• ABOUT THIS EXERCISE: Beginning with the first line, please return the entries exactly through the line that contains "1. DGA : <br>", and leave out all later lines.

------------------------------------------------------------------------

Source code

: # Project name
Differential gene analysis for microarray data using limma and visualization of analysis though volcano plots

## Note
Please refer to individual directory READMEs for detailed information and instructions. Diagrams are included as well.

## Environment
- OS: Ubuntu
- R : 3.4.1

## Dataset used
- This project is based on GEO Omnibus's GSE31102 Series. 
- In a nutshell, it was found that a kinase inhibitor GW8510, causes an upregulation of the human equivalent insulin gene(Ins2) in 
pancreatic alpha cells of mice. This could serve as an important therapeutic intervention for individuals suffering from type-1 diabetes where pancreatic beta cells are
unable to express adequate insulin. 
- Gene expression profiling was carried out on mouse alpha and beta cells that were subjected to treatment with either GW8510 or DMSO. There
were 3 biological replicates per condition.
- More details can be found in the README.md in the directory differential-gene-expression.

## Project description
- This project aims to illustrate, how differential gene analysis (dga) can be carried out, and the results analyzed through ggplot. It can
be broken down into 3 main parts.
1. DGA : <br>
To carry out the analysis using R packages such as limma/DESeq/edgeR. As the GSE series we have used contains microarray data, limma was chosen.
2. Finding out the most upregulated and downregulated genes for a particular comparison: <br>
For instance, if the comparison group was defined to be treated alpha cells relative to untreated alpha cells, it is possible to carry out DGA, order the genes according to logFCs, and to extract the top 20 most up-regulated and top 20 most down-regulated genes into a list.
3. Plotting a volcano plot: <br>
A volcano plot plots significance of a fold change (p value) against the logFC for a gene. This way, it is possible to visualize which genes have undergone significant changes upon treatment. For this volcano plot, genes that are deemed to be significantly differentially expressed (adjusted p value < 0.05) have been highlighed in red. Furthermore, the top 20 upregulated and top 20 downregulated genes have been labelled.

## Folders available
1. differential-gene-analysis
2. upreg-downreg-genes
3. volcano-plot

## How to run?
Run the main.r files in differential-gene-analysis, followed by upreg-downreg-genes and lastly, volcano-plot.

------------------------------------------------------------------------

• TASK RESULT:
Source code

: # Project name
Differential gene analysis for microarray data using limma and visualization of analysis though volcano plots

## Note
Please refer to individual directory READMEs for detailed information and instructions. Diagrams are included as well.

## Environment
- OS: Ubuntu
- R : 3.4.1

## Dataset used
- This project is based on GEO Omnibus's GSE31102 Series. 
- In a nutshell, it was found that a kinase inhibitor GW8510, causes an upregulation of the human equivalent insulin gene(Ins2) in 
pancreatic alpha cells of mice. This could serve as an important therapeutic intervention for individuals suffering from type-1 diabetes where pancreatic beta cells are
unable to express adequate insulin. 
- Gene expression profiling was carried out on mouse alpha and beta cells that were subjected to treatment with either GW8510 or DMSO. There
were 3 biological replicates per condition.
- More details can be found in the README.md in the directory differential-gene-expression.

## Project description
- This project aims to illustrate, how differential gene analysis (dga) can be carried out, and the results analyzed through ggplot. It can
be broken down into 3 main parts.
1. DGA : <br>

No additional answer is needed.